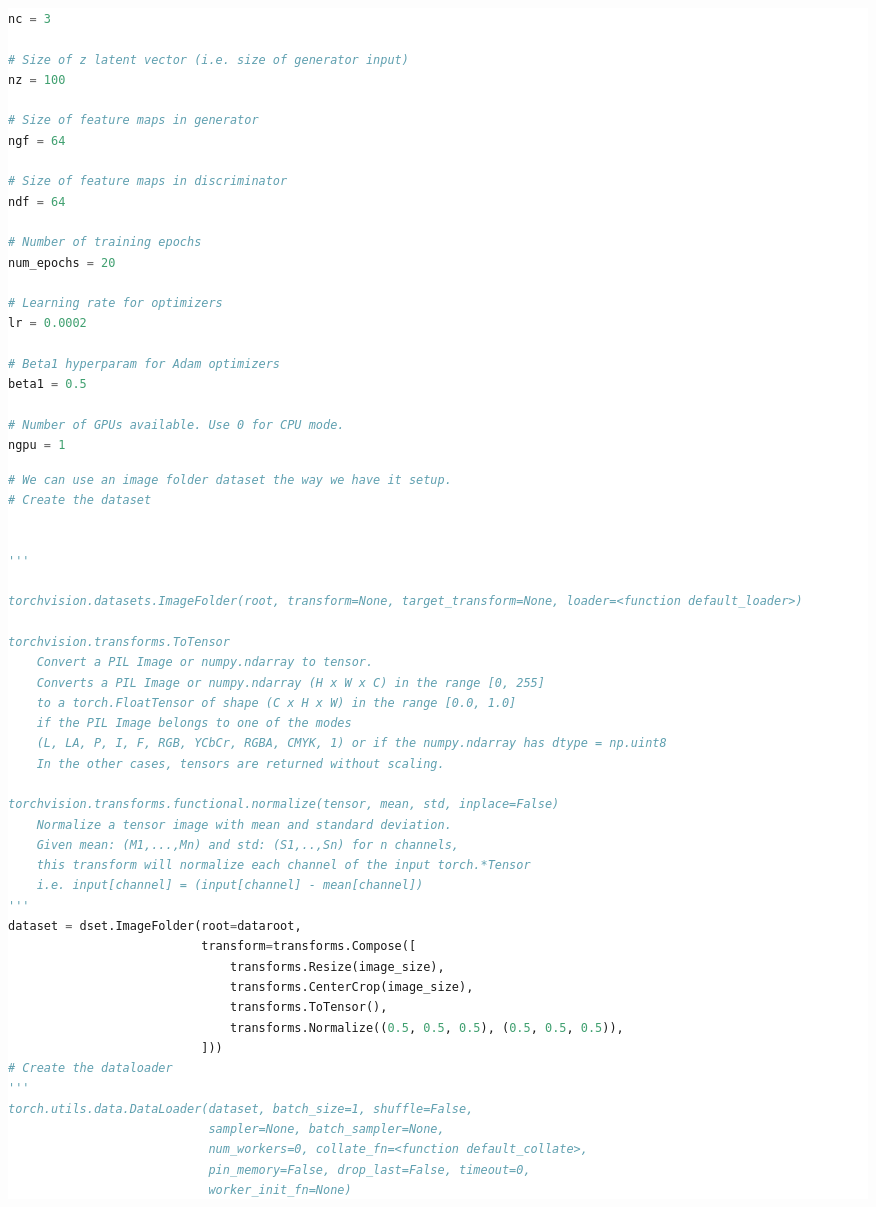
 ```python
nc = 3

# Size of z latent vector (i.e. size of generator input)
nz = 100

# Size of feature maps in generator
ngf = 64

# Size of feature maps in discriminator
ndf = 64

# Number of training epochs
num_epochs = 20

# Learning rate for optimizers
lr = 0.0002

# Beta1 hyperparam for Adam optimizers
beta1 = 0.5

# Number of GPUs available. Use 0 for CPU mode.
ngpu = 1
```


```python
# We can use an image folder dataset the way we have it setup.
# Create the dataset


'''

torchvision.datasets.ImageFolder(root, transform=None, target_transform=None, loader=<function default_loader>)

torchvision.transforms.ToTensor
    Convert a PIL Image or numpy.ndarray to tensor.
    Converts a PIL Image or numpy.ndarray (H x W x C) in the range [0, 255]
    to a torch.FloatTensor of shape (C x H x W) in the range [0.0, 1.0]
    if the PIL Image belongs to one of the modes
    (L, LA, P, I, F, RGB, YCbCr, RGBA, CMYK, 1) or if the numpy.ndarray has dtype = np.uint8
    In the other cases, tensors are returned without scaling.

torchvision.transforms.functional.normalize(tensor, mean, std, inplace=False)
    Normalize a tensor image with mean and standard deviation.
    Given mean: (M1,...,Mn) and std: (S1,..,Sn) for n channels,
    this transform will normalize each channel of the input torch.*Tensor
    i.e. input[channel] = (input[channel] - mean[channel])
'''
dataset = dset.ImageFolder(root=dataroot,
                           transform=transforms.Compose([
                               transforms.Resize(image_size),
                               transforms.CenterCrop(image_size),
                               transforms.ToTensor(),
                               transforms.Normalize((0.5, 0.5, 0.5), (0.5, 0.5, 0.5)),
                           ]))
# Create the dataloader
'''
torch.utils.data.DataLoader(dataset, batch_size=1, shuffle=False,
                            sampler=None, batch_sampler=None,
                            num_workers=0, collate_fn=<function default_collate>,
                            pin_memory=False, drop_last=False, timeout=0,
                            worker_init_fn=None)

```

━━━━━━

ABOUT THIS TASK – Please count the lines in the material above that hold the word "maps", and give only the total.

OUTPUT BELOW – 2